Plain-text document sources
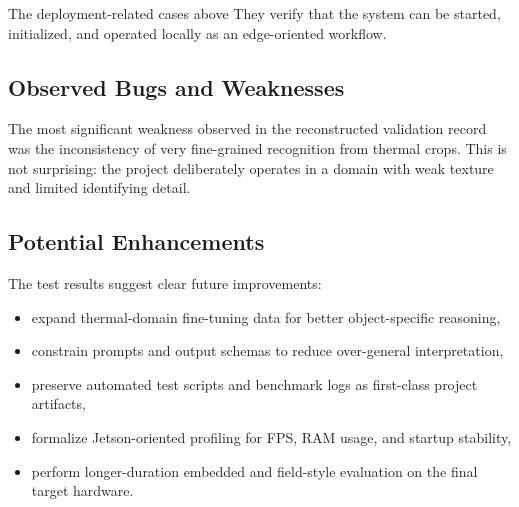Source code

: The deployment-related cases above They verify that the
system can be started, initialized, and operated locally as an edge-oriented workflow.

\subsection{Observed Bugs and Weaknesses}

The most significant weakness observed in the reconstructed validation record was the
inconsistency of very fine-grained recognition from thermal crops. This is not surprising: the
project deliberately operates in a domain with weak texture and limited identifying detail.

\subsection{Potential Enhancements}

The test results suggest clear future improvements:

\begin{itemize}[nosep]
  \item expand thermal-domain fine-tuning data for better object-specific reasoning,
  \item constrain prompts and output schemas to reduce over-general interpretation,
  \item preserve automated test scripts and benchmark logs as first-class project artifacts,
  \item formalize Jetson-oriented profiling for FPS, RAM usage, and startup stability,
  \item perform longer-duration embedded and field-style evaluation on the final target
    hardware.
\end{itemize}
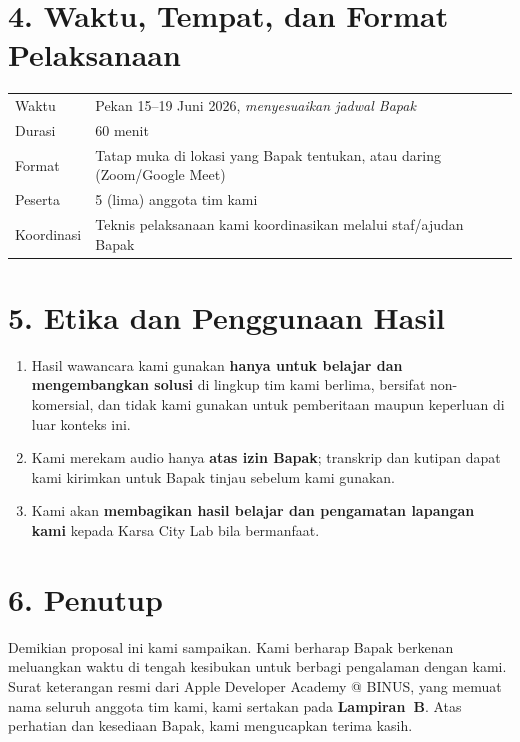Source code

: \documentclass[11pt,a4paper]{article}
\begin{document}
\section*{4. Waktu, Tempat, dan Format Pelaksanaan}

\begin{tabularx}{\textwidth}{@{}lX@{}}
  Waktu & Pekan 15--19 Juni 2026, \textit{menyesuaikan jadwal Bapak} \\
  Durasi & 60 menit \\
  Format & Tatap muka di lokasi yang Bapak tentukan, atau daring (Zoom/Google Meet) \\
  Peserta & 5 (lima) anggota tim kami \\
  Koordinasi & Teknis pelaksanaan kami koordinasikan melalui staf/ajudan Bapak \\
\end{tabularx}

\section*{5. Etika dan Penggunaan Hasil}

\begin{enumerate}[label=\arabic*., itemsep=2pt]
  \item Hasil wawancara kami gunakan \textbf{hanya untuk belajar dan mengembangkan solusi} di lingkup tim kami berlima, bersifat non-komersial, dan tidak kami gunakan untuk pemberitaan maupun keperluan di luar konteks ini.
  \item Kami merekam audio hanya \textbf{atas izin Bapak}; transkrip dan kutipan dapat kami kirimkan untuk Bapak tinjau sebelum kami gunakan.
  \item Kami akan \textbf{membagikan hasil belajar dan pengamatan lapangan kami} kepada Karsa City Lab bila bermanfaat.
\end{enumerate}

\newpage
\section*{6. Penutup}

Demikian proposal ini kami sampaikan. Kami berharap Bapak berkenan meluangkan waktu di tengah kesibukan untuk berbagi pengalaman dengan kami. Surat keterangan resmi dari Apple Developer Academy @ BINUS, yang memuat nama seluruh anggota tim kami, kami sertakan pada \textbf{Lampiran~B}. Atas perhatian dan kesediaan Bapak, kami mengucapkan terima kasih.
\end{document}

▸ **TASK TO COMPLETE**:
Set the pictures aside and repeat only the lines from the one containing "expand thermal-domain fine-tuning" through the last line of the entries above, exactly as they stand.

▸ **YOUR RESPONSE**:
  \item expand thermal-domain fine-tuning data for better object-specific reasoning,
  \item constrain prompts and output schemas to reduce over-general interpretation,
  \item preserve automated test scripts and benchmark logs as first-class project artifacts,
  \item formalize Jetson-oriented profiling for FPS, RAM usage, and startup stability,
  \item perform longer-duration embedded and field-style evaluation on the final target
    hardware.
\end{itemize}
Source code

: \documentclass[11pt,a4paper]{article}
\begin{document}
\section*{4. Waktu, Tempat, dan Format Pelaksanaan}

\begin{tabularx}{\textwidth}{@{}lX@{}}
  Waktu & Pekan 15--19 Juni 2026, \textit{menyesuaikan jadwal Bapak} \\
  Durasi & 60 menit \\
  Format & Tatap muka di lokasi yang Bapak tentukan, atau daring (Zoom/Google Meet) \\
  Peserta & 5 (lima) anggota tim kami \\
  Koordinasi & Teknis pelaksanaan kami koordinasikan melalui staf/ajudan Bapak \\
\end{tabularx}

\section*{5. Etika dan Penggunaan Hasil}

\begin{enumerate}[label=\arabic*., itemsep=2pt]
  \item Hasil wawancara kami gunakan \textbf{hanya untuk belajar dan mengembangkan solusi} di lingkup tim kami berlima, bersifat non-komersial, dan tidak kami gunakan untuk pemberitaan maupun keperluan di luar konteks ini.
  \item Kami merekam audio hanya \textbf{atas izin Bapak}; transkrip dan kutipan dapat kami kirimkan untuk Bapak tinjau sebelum kami gunakan.
  \item Kami akan \textbf{membagikan hasil belajar dan pengamatan lapangan kami} kepada Karsa City Lab bila bermanfaat.
\end{enumerate}

\newpage
\section*{6. Penutup}

Demikian proposal ini kami sampaikan. Kami berharap Bapak berkenan meluangkan waktu di tengah kesibukan untuk berbagi pengalaman dengan kami. Surat keterangan resmi dari Apple Developer Academy @ BINUS, yang memuat nama seluruh anggota tim kami, kami sertakan pada \textbf{Lampiran~B}. Atas perhatian dan kesediaan Bapak, kami mengucapkan terima kasih.
\end{document}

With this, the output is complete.